[Dataset entries]

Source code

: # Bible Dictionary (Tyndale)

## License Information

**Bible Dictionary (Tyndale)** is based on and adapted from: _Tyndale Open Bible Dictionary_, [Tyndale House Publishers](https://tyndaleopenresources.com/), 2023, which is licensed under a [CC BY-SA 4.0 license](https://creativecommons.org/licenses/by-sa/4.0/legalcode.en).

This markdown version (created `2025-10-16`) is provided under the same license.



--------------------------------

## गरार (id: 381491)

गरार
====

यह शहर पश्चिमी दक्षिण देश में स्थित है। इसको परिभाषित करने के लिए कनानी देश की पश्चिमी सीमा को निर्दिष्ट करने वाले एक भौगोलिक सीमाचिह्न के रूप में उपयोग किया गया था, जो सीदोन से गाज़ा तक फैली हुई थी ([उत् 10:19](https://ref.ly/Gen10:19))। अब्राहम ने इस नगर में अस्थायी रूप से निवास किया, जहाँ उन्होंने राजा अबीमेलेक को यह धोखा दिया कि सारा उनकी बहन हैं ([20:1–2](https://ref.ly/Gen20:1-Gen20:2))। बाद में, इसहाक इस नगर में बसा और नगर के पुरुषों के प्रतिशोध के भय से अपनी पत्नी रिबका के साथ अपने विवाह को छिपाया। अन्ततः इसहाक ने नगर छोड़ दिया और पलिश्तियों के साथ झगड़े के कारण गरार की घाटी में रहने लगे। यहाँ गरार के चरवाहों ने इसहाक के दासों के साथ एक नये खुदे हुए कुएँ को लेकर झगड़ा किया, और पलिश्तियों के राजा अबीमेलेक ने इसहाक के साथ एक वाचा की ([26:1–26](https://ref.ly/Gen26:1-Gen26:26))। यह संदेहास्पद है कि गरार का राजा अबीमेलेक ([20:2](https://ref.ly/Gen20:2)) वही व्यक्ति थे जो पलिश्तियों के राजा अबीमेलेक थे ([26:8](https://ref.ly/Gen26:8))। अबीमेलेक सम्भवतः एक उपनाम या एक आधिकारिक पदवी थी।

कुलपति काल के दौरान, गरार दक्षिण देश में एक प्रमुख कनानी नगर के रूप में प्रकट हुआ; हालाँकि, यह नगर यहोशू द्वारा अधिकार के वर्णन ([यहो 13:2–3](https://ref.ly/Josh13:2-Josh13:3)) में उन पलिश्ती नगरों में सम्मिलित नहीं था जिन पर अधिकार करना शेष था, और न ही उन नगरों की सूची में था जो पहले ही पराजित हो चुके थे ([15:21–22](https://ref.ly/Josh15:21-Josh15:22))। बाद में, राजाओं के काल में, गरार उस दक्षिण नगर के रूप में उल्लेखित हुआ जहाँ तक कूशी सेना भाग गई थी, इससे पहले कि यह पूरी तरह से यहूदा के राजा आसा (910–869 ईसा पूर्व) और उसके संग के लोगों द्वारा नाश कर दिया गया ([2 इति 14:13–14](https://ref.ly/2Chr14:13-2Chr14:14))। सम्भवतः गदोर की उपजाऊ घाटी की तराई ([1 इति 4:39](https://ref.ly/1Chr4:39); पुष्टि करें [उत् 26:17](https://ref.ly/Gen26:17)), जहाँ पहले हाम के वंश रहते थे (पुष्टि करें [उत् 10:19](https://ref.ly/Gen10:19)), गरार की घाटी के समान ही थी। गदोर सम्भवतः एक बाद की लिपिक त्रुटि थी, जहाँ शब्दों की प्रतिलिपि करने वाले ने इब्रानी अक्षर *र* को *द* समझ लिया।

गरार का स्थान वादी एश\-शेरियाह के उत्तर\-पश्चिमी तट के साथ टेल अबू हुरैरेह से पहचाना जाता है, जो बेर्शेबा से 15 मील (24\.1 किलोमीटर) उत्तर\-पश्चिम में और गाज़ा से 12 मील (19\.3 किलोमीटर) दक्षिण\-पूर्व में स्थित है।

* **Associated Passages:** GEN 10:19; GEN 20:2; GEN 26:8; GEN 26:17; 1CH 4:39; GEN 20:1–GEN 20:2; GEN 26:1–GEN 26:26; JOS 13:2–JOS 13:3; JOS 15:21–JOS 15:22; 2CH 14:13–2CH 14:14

◆ Assignment
Would you return all of the data exactly as given?

◆ Worked solution
Source code

: # Bible Dictionary (Tyndale)

## License Information

**Bible Dictionary (Tyndale)** is based on and adapted from: _Tyndale Open Bible Dictionary_, [Tyndale House Publishers](https://tyndaleopenresources.com/), 2023, which is licensed under a [CC BY-SA 4.0 license](https://creativecommons.org/licenses/by-sa/4.0/legalcode.en).

This markdown version (created `2025-10-16`) is provided under the same license.



--------------------------------

## गरार (id: 381491)

गरार
====

यह शहर पश्चिमी दक्षिण देश में स्थित है। इसको परिभाषित करने के लिए कनानी देश की पश्चिमी सीमा को निर्दिष्ट करने वाले एक भौगोलिक सीमाचिह्न के रूप में उपयोग किया गया था, जो सीदोन से गाज़ा तक फैली हुई थी ([उत् 10:19](https://ref.ly/Gen10:19))। अब्राहम ने इस नगर में अस्थायी रूप से निवास किया, जहाँ उन्होंने राजा अबीमेलेक को यह धोखा दिया कि सारा उनकी बहन हैं ([20:1–2](https://ref.ly/Gen20:1-Gen20:2))। बाद में, इसहाक इस नगर में बसा और नगर के पुरुषों के प्रतिशोध के भय से अपनी पत्नी रिबका के साथ अपने विवाह को छिपाया। अन्ततः इसहाक ने नगर छोड़ दिया और पलिश्तियों के साथ झगड़े के कारण गरार की घाटी में रहने लगे। यहाँ गरार के चरवाहों ने इसहाक के दासों के साथ एक नये खुदे हुए कुएँ को लेकर झगड़ा किया, और पलिश्तियों के राजा अबीमेलेक ने इसहाक के साथ एक वाचा की ([26:1–26](https://ref.ly/Gen26:1-Gen26:26))। यह संदेहास्पद है कि गरार का राजा अबीमेलेक ([20:2](https://ref.ly/Gen20:2)) वही व्यक्ति थे जो पलिश्तियों के राजा अबीमेलेक थे ([26:8](https://ref.ly/Gen26:8))। अबीमेलेक सम्भवतः एक उपनाम या एक आधिकारिक पदवी थी।

कुलपति काल के दौरान, गरार दक्षिण देश में एक प्रमुख कनानी नगर के रूप में प्रकट हुआ; हालाँकि, यह नगर यहोशू द्वारा अधिकार के वर्णन ([यहो 13:2–3](https://ref.ly/Josh13:2-Josh13:3)) में उन पलिश्ती नगरों में सम्मिलित नहीं था जिन पर अधिकार करना शेष था, और न ही उन नगरों की सूची में था जो पहले ही पराजित हो चुके थे ([15:21–22](https://ref.ly/Josh15:21-Josh15:22))। बाद में, राजाओं के काल में, गरार उस दक्षिण नगर के रूप में उल्लेखित हुआ जहाँ तक कूशी सेना भाग गई थी, इससे पहले कि यह पूरी तरह से यहूदा के राजा आसा (910–869 ईसा पूर्व) और उसके संग के लोगों द्वारा नाश कर दिया गया ([2 इति 14:13–14](https://ref.ly/2Chr14:13-2Chr14:14))। सम्भवतः गदोर की उपजाऊ घाटी की तराई ([1 इति 4:39](https://ref.ly/1Chr4:39); पुष्टि करें [उत् 26:17](https://ref.ly/Gen26:17)), जहाँ पहले हाम के वंश रहते थे (पुष्टि करें [उत् 10:19](https://ref.ly/Gen10:19)), गरार की घाटी के समान ही थी। गदोर सम्भवतः एक बाद की लिपिक त्रुटि थी, जहाँ शब्दों की प्रतिलिपि करने वाले ने इब्रानी अक्षर *र* को *द* समझ लिया।

गरार का स्थान वादी एश\-शेरियाह के उत्तर\-पश्चिमी तट के साथ टेल अबू हुरैरेह से पहचाना जाता है, जो बेर्शेबा से 15 मील (24\.1 किलोमीटर) उत्तर\-पश्चिम में और गाज़ा से 12 मील (19\.3 किलोमीटर) दक्षिण\-पूर्व में स्थित है।

* **Associated Passages:** GEN 10:19; GEN 20:2; GEN 26:8; GEN 26:17; 1CH 4:39; GEN 20:1–GEN 20:2; GEN 26:1–GEN 26:26; JOS 13:2–JOS 13:3; JOS 15:21–JOS 15:22; 2CH 14:13–2CH 14:14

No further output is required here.